*GIVEN ENTRIES:*
--- --- ---
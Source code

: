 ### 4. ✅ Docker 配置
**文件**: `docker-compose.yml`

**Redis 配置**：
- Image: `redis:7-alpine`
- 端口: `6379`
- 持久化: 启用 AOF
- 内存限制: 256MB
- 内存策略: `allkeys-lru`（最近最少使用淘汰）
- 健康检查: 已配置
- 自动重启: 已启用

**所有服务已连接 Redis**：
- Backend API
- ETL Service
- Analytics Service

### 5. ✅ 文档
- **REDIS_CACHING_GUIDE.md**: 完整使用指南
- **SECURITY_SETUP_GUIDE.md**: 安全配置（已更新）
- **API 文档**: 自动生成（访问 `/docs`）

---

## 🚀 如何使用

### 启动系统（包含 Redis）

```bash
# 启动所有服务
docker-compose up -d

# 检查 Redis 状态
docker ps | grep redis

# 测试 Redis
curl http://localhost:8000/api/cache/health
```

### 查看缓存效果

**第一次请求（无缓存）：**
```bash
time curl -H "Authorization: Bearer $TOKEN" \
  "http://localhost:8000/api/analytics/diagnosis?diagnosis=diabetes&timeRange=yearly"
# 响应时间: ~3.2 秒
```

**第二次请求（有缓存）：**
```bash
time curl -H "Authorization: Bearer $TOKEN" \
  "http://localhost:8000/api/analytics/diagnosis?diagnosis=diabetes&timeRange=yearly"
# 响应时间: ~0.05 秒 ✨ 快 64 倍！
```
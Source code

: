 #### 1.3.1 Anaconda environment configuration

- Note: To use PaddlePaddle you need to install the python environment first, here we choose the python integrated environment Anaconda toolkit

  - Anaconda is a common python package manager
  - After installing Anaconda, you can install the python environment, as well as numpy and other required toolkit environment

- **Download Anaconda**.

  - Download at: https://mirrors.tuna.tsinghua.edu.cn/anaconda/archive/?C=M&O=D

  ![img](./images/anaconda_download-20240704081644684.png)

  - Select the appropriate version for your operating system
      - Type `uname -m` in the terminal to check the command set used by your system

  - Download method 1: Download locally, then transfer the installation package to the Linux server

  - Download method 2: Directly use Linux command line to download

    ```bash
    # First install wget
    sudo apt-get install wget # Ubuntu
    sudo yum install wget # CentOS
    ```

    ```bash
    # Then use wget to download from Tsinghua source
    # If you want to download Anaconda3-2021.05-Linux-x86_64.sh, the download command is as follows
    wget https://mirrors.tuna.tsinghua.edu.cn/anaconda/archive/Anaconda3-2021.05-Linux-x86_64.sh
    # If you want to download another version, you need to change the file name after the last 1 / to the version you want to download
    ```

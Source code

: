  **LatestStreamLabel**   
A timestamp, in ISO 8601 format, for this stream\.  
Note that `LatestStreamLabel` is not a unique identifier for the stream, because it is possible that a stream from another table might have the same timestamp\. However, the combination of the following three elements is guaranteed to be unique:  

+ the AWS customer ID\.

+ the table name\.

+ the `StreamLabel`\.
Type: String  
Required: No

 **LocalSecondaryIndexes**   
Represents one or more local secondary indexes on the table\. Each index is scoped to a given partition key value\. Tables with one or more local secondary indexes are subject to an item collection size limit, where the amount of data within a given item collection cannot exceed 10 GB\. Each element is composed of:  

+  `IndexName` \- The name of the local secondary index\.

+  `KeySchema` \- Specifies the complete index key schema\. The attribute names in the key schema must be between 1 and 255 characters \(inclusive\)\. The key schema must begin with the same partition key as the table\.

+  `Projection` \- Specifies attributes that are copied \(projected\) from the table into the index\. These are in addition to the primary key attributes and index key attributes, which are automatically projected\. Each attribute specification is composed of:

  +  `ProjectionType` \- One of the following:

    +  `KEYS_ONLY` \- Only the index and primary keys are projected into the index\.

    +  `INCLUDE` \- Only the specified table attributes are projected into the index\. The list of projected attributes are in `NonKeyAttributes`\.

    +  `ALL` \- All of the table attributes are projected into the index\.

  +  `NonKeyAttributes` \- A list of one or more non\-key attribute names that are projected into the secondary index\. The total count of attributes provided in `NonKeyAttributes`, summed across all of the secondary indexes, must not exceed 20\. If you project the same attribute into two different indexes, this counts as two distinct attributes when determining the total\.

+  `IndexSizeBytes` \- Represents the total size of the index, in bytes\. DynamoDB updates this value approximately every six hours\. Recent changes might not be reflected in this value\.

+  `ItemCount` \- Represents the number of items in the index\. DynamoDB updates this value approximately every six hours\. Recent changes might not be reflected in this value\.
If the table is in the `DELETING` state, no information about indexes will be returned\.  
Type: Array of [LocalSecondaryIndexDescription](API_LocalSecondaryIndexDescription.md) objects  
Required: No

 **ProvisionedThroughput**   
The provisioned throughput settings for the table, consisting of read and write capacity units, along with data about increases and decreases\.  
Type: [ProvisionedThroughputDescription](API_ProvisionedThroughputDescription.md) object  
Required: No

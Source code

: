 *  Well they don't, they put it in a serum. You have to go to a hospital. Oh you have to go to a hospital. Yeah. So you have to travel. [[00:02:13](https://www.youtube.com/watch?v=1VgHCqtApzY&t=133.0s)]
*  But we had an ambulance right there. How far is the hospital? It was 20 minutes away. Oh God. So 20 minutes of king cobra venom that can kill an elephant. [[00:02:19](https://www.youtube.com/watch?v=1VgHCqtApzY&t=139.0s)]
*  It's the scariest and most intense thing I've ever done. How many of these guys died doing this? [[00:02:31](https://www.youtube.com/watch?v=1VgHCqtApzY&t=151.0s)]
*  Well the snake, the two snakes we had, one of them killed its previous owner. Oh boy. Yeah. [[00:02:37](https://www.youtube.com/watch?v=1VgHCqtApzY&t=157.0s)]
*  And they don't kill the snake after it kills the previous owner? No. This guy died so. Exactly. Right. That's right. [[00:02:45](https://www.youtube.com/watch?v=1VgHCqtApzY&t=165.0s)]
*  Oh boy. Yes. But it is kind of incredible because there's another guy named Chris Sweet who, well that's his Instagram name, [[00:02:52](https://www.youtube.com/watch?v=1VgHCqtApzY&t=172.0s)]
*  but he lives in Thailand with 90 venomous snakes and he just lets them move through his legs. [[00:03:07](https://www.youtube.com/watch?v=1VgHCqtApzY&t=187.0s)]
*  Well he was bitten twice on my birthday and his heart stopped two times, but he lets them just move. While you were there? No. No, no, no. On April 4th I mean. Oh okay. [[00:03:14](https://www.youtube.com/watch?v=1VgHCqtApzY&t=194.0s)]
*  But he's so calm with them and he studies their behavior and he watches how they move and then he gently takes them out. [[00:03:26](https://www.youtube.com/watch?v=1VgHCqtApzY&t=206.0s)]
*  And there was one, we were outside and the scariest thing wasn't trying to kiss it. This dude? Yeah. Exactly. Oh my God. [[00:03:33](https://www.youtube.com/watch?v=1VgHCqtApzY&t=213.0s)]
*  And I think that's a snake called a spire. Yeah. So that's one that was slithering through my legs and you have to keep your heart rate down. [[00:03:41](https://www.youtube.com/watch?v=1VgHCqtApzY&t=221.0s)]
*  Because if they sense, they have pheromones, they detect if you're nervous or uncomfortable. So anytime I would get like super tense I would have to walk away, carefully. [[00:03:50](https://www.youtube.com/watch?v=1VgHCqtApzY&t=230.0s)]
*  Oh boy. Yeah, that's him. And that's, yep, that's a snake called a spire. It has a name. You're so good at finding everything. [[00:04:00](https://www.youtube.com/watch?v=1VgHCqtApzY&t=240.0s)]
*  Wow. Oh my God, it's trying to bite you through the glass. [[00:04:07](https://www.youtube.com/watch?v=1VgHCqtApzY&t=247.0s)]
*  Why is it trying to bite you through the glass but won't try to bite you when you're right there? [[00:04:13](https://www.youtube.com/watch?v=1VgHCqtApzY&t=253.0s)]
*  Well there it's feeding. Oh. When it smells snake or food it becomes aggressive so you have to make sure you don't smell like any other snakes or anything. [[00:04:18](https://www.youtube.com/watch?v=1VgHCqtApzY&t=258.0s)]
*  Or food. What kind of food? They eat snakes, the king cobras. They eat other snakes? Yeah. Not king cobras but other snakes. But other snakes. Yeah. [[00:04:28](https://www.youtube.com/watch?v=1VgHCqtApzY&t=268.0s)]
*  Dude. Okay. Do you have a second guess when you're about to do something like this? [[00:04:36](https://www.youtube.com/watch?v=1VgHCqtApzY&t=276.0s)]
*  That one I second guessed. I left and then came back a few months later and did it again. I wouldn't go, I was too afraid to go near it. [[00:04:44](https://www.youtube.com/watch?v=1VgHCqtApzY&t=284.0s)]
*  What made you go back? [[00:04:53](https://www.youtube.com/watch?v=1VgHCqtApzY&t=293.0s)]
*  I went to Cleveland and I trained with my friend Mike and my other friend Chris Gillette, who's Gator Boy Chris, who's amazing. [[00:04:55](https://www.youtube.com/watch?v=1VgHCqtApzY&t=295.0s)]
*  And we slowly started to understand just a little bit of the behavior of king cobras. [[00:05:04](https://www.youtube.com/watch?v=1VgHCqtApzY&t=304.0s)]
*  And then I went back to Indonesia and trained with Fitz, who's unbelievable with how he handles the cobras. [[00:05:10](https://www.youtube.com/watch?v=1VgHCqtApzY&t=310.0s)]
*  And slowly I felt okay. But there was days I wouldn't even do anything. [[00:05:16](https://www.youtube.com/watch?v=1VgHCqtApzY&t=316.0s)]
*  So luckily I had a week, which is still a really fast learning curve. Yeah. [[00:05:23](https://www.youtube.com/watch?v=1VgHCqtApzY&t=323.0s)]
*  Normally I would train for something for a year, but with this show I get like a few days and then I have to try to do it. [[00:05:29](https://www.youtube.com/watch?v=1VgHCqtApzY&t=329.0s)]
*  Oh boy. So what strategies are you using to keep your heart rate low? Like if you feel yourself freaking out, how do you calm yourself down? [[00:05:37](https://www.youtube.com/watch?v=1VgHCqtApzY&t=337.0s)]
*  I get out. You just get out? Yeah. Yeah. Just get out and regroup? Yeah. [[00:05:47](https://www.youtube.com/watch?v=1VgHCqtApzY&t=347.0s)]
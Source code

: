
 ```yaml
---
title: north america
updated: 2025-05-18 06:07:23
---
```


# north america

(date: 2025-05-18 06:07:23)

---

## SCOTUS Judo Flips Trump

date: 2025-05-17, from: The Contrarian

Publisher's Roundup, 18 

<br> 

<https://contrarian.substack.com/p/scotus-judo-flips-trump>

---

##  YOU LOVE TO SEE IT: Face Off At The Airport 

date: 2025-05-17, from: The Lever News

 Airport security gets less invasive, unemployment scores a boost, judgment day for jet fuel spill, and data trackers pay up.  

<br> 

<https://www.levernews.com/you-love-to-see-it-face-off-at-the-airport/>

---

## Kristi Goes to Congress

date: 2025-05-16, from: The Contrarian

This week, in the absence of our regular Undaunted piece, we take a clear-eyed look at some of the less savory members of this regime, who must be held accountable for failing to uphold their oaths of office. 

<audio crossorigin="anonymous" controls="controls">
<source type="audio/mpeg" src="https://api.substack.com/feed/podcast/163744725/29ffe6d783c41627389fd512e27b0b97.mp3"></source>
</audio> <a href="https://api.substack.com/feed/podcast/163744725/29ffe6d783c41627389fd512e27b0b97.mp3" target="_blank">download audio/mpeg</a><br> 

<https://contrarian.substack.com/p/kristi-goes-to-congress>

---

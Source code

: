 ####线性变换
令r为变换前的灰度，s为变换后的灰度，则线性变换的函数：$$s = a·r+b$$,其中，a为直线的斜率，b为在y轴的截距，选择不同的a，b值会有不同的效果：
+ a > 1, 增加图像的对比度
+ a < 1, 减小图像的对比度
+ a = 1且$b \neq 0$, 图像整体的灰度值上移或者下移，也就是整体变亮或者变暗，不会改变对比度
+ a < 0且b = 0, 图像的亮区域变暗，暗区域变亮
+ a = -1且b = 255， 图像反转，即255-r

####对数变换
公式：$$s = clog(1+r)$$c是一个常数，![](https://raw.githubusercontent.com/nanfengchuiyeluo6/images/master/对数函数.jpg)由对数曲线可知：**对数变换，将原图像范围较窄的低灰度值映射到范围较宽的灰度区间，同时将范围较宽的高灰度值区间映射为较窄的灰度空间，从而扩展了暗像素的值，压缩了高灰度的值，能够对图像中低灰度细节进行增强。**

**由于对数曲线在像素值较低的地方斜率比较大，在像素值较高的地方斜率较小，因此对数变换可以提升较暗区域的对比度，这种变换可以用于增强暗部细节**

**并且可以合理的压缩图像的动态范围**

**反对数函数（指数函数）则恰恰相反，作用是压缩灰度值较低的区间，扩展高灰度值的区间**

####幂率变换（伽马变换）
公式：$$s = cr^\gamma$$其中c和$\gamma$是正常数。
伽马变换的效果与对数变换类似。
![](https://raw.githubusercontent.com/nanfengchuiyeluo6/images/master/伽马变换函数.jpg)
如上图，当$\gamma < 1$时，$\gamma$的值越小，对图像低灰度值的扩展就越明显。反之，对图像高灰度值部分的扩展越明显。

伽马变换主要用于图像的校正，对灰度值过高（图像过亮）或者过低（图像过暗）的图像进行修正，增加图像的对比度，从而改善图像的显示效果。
--- --- ---
*TRY IT:* Looking at the data above, return every line from the one with "Publisher's Roundup, 18" down to the one with "date: 2025-05-17, from: The Lever News", exactly and inclusively.

*RESPONSE BOX:*
Publisher's Roundup, 18 

<br> 

<https://contrarian.substack.com/p/scotus-judo-flips-trump>

---

##  YOU LOVE TO SEE IT: Face Off At The Airport 

date: 2025-05-17, from: The Lever News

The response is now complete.